Dodici punti in classifica contro quattordici. Una vittoria nelle ultime cinque partite contro quattro sconfitte consecutive. Una squadra che deve ancora inserire l’ultimo acquisto (la guardia australiana Chris Goulding) e che è arrivata addirittura a perdere durante la stagione un giocatore per una rissa fuori da un locale (Dyson) contro una pletora di scavigliati, acciaccati, mezzi infortunati.
No, non sarà una festa Manital Torino-Openjobmetis Varese (palla a due ore 18.15): a scontrarsi ci sono due delle formazioni meno convincenti, meno in salute e più problematiche dell’intero campionato. L’ultima e la penultima: potrebbe bastare questa annotazione a chiudere i commenti, ma la classifica corta e la quantità di soggetti ancora coinvolti nella lotta per non retrocedere stanno spesso diventando un alibi per evitare di dire le cose come stanno.

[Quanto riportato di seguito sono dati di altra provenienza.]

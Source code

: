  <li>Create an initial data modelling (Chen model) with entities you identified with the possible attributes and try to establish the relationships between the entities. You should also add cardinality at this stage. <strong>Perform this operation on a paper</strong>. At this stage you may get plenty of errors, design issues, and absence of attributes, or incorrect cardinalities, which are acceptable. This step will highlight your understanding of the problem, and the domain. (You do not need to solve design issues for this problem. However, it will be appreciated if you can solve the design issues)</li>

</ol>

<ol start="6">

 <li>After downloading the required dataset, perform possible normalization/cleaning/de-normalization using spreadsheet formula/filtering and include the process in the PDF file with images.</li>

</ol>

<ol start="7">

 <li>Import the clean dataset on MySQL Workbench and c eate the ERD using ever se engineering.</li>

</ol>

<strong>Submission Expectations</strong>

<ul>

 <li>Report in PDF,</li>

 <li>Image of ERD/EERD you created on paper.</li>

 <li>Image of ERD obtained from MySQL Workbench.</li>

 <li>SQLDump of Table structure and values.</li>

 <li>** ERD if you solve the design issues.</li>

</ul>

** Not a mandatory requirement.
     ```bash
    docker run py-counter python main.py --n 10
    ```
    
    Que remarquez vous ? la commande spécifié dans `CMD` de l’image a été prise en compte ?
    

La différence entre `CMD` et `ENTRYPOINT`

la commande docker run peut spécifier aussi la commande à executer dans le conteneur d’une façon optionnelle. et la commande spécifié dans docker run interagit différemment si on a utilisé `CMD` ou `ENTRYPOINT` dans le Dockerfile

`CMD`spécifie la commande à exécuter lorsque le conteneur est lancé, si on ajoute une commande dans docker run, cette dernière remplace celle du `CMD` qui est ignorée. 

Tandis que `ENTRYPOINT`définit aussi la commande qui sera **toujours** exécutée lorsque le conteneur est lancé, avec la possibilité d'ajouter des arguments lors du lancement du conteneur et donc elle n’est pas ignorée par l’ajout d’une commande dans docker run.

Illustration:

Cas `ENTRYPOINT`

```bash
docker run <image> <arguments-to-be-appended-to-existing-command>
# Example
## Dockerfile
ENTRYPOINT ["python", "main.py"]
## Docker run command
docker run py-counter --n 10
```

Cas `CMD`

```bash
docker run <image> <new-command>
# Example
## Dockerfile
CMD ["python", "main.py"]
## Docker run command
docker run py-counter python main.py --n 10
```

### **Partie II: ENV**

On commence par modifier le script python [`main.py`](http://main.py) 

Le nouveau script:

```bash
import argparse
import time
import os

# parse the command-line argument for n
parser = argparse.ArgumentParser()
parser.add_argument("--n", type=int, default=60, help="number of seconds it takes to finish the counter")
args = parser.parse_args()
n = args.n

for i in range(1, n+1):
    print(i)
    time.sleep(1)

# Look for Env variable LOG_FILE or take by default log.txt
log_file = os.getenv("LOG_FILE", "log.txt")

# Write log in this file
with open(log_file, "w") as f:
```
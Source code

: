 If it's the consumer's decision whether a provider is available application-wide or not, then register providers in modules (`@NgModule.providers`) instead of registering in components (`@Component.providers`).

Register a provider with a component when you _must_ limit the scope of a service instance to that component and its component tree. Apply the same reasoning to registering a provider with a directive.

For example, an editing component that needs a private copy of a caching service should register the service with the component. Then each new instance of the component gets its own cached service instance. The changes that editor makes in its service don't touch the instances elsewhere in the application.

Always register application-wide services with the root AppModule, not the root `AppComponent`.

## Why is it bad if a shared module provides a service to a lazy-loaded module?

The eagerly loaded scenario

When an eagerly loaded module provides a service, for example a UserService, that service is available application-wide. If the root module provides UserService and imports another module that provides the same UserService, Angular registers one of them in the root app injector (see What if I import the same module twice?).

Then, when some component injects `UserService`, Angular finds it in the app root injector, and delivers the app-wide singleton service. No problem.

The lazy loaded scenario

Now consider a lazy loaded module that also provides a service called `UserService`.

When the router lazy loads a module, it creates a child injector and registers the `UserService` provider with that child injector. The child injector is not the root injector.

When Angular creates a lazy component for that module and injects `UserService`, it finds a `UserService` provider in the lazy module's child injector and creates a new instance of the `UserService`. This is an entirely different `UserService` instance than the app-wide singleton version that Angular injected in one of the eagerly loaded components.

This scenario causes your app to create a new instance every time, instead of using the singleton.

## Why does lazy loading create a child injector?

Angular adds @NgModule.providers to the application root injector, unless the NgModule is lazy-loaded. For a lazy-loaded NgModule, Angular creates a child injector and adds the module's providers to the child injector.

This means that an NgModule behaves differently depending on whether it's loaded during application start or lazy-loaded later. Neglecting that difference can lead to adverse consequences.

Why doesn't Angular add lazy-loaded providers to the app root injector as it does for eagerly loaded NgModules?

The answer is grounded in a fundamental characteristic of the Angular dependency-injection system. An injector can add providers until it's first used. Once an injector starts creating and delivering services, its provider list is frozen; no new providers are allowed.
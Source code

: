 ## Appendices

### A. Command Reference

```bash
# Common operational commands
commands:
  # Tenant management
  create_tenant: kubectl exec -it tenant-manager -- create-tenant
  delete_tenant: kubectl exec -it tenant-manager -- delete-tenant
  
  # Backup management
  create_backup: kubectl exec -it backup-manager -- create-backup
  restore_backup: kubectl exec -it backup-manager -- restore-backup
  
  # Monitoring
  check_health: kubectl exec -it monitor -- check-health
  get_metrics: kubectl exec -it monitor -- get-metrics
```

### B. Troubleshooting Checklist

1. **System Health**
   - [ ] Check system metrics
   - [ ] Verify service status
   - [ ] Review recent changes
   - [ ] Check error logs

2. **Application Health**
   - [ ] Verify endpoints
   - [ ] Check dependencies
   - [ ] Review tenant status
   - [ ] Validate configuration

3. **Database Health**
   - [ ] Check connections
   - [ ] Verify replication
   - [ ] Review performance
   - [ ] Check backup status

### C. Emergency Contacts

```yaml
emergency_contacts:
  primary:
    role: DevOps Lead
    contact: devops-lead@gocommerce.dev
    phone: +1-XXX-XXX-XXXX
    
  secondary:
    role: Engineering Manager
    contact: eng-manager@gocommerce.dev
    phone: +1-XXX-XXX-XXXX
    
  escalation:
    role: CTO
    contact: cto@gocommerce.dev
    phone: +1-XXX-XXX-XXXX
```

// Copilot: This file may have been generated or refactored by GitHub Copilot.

Meglio farlo subito, meglio mettere pressione invece che toglierla,
perché coabitare con Alice nel Paese delle Meraviglie – ragionando di futuro, di presidenti da togliere, da lasciare o da mettere, di campagne elettorali per salvare le cadreghe, di uomini marketing (ma non si sa se ci sono i soldi per prenderli…) e di poteri forti da piazzare nell’area tecnica, di cambiamenti di gm fatti in corsa ma comunicati solo agli amici, di dividere la stampa cittadina in buona, meno buona e cattiva («ce l’avete con noi…»), di carri da cui buttare giù i nemici che in realtà sono parcheggiati chissà dove e non hanno ancora fatto un metro di strada, di lanciare prevendite di biglietti per le sfide di coppa e beccarsi l’ironia dei tifosi sul profilo Facebook (Ma lo leggono ogni tanto in società? Hanno, ai piani alti di piazza Monte Grappa e nel Consorzio, il polso dell’ambiente?) e mille altre “amenità” varie – non pare una dimensione tanto proficua quando bisogna lottare per rimanere in serie A.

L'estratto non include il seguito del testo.